There’s a much longer version of Mirkwood that we shot. There’s a really beautiful sequence where Bombur falls into the stream, the enchanted stream. We have to carry him, and then also Thorin and Bilbo see the white stag, which is a sort of manifestation of the Elf King, kind of projecting himself into the forest, and Thorin kind of symbolically tries to kill the stag with his crossbow. I was really disappointed that that couldn’t be in the film, ’cause I think it’s like a little beacon of the relationship between Thorin and the Elf King.

Those who have read The Hobbit may remember this as part of the journey by the thirteen Dwarves and Bilbo through Mirkwood. In the book a dark stag jumps across the enchanted stream and Thorin kills it with his bow–though the deer staggers away in the forest to die, and Bombur’s fall into the stream prevents the group from retrieving the carcass to eat. They also hear the distant sounds of horns and baying hounds–the first hint that the Wood Elves are hunting in the forest.

Immediately after this, they see a white doe and her fawns on the path ahead, and the Dwarves try to shoot them, but magically none of their arrows can find their mark.

Armitage’s description makes it sound as though the scriptwriters simplified this encounter with the stag and other deer.
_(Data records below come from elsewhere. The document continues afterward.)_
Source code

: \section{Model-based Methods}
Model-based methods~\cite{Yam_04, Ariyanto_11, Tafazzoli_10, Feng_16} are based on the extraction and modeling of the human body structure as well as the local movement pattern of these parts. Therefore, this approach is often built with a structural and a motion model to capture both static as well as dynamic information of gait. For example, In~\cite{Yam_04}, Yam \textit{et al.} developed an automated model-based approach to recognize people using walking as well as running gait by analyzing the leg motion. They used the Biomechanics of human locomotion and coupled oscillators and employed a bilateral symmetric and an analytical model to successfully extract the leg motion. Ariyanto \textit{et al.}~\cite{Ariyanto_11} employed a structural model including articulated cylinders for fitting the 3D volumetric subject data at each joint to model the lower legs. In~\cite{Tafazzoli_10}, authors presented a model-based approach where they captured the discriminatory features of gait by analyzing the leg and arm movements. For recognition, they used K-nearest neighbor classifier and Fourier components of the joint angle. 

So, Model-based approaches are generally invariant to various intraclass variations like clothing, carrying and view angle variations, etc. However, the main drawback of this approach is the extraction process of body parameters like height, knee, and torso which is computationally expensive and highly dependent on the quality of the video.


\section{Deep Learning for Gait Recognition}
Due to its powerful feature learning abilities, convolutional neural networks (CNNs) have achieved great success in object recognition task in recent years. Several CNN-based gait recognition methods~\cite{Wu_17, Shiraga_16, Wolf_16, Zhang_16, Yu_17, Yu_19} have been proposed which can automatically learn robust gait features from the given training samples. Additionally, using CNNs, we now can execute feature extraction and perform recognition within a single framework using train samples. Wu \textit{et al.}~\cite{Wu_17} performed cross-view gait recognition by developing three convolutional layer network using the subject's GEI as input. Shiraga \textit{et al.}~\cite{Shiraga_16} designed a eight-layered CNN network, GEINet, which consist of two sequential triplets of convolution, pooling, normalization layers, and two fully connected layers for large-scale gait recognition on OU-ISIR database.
They included only one deer, making the stag white and linking it symbolically to Thranduil. (Just how the filmmakers will convey the idea that Thranduil is “projecting himself into the forest” as the stag remains to be seen!)

Many fans and reviewers have commented that the journey through Mirkwood in The Desolation of Smaug seems too short. Fans have also hoped that they would see the episode of Bombur’s enchanted sleep. It looks like that journey will be filled out and the fans will get their wish!

(Illustration: “Tales of the Hunt,” Pascal Yung, for the “Middle-earth Collectible Card Game.”)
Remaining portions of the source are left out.